My dad was a big proponent of “you can’t take it with you.” If you have any money, spend it or do good with it. Unfortunately, though, Dad never had much money to begin with. In fact, he didn’t have a large enough life insurance policy to pay for his funeral, much less his grave stone. My family and my stepsisters helped finish paying for the funeral. The bank will take his home soon, so my stepmom had a large yard sale to raise funds to pay for Dad’s grave stone. It was set up like an estate sale, where you could walk through the house and purchase items.
It was fucking awful.
My son and I went the second (and last) day of the sale, basically to say goodbye to my dad’s home, which had also been my grandparents home. When I walked into the living room, where he spent much of the last year of his life, sitting in his comfy chair watching Red Sox games and game shows and Western films, it was so void of life. There were items sitting on the carpet for sale, including his neck pillow he used to use.
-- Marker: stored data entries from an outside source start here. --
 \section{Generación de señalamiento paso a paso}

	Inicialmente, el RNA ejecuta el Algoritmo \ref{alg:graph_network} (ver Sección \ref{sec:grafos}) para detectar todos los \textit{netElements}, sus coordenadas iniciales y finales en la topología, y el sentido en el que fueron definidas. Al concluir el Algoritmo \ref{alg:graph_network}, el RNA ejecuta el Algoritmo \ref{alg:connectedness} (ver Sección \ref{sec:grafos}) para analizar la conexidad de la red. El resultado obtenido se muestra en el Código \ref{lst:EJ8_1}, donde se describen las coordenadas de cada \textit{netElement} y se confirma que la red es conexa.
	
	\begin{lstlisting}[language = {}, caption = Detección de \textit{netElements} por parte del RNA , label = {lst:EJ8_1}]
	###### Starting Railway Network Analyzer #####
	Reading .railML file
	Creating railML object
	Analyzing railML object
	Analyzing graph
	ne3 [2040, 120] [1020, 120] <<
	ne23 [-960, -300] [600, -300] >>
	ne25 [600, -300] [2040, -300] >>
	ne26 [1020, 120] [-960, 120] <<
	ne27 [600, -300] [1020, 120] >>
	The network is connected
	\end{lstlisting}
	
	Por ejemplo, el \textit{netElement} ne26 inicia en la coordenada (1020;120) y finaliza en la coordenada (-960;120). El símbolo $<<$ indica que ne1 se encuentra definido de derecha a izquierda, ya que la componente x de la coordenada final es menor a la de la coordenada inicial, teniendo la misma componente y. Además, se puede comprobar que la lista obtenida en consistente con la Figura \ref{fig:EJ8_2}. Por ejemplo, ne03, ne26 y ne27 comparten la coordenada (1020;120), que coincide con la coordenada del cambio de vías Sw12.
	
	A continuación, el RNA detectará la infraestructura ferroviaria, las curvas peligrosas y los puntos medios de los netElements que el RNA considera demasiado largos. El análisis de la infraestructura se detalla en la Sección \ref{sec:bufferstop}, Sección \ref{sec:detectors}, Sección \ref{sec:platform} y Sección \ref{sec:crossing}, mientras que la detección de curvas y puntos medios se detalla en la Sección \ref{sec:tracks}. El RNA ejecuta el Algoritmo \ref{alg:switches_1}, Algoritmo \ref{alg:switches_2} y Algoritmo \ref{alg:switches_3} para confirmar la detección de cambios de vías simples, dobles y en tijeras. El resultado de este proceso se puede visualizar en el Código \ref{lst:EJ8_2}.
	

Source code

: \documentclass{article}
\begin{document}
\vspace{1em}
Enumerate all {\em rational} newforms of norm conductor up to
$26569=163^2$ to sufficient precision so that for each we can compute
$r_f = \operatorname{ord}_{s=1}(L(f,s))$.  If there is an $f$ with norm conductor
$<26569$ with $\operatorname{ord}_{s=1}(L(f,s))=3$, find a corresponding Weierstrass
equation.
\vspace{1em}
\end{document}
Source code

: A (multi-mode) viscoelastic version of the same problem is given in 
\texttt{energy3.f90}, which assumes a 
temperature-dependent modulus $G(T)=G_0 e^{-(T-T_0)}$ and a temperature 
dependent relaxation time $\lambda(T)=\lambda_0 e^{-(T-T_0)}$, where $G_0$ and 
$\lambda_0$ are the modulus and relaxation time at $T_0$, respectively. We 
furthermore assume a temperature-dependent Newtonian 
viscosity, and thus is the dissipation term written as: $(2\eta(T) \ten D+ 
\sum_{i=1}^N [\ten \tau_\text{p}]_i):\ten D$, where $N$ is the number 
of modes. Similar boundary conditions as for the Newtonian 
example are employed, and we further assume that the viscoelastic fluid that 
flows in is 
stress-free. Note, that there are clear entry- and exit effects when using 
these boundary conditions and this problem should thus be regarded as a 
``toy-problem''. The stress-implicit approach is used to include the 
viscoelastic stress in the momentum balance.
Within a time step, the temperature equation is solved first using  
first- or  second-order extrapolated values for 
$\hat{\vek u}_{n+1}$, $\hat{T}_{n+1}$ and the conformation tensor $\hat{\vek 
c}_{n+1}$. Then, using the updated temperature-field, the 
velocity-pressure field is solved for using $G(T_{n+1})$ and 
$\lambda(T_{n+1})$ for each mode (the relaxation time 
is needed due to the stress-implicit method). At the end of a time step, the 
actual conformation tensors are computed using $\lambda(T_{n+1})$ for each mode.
When I entered this space, my son was behind me in the kitchen. I held a hand over my mouth and sobbed and gasped and tried not to make too much noise. I didn’t want him to know how upset this was making me. This is what was left of my father? His bedroom held his slippers and shoes for sale, as well as many of my stepmom’s things. Even in the bathroom, his last bottle of Old Spice had a 50 cent price tag on it.
I took Dad’s slippers and his Old Spice. I walked around the house holding them close to my chest. My son took his neck pillow and asked me to take photos of the house, even though it looked….empty, sad, depressing. Even the sale table of dvds sitting in the kitchen, dvds of old movies and tv shows I know my brother gave my dad. I took photos of it all.
I know this whole experience was bad for everyone involved, but I also know it was necessary. And I feel like it was the last lesson Dad needed to teach me, whether he realized it or not. I have always agreed with my father’s philosophy of spending your money while you have it, but I will not leave my family to sell their clothing and my perfume to purchase a grave stone for me. I will not have a funeral like Dad had, nor will I be buried in a cemetery. I hope whatever money I have left, my family cremates me or buries me in our backyard then has a party with lots of great food and music and friends and wine. Heck, I hope I have a home my son can sell or live in, but even if I don’t, he will not need to go into debt just to bury me.
Dad always wanted better for his children than for himself. I have hope that my child will have better experiences than myself, too. I hope that my son’s memories of his grandfather’s home will not be those empty, sad rooms I took photos of, but instead will be more about the people and the love and the living that took place there.
I miss you, Dad. So friggin’ much. And I know this is all just “stuff” and it doesn’t mean anything. But I really do like having your Old Spice in our bathroom. I get little whiffs of it every now and then and it makes me both happy and sad. And my boy loves your neck pillow. He says it smells just like your house always did.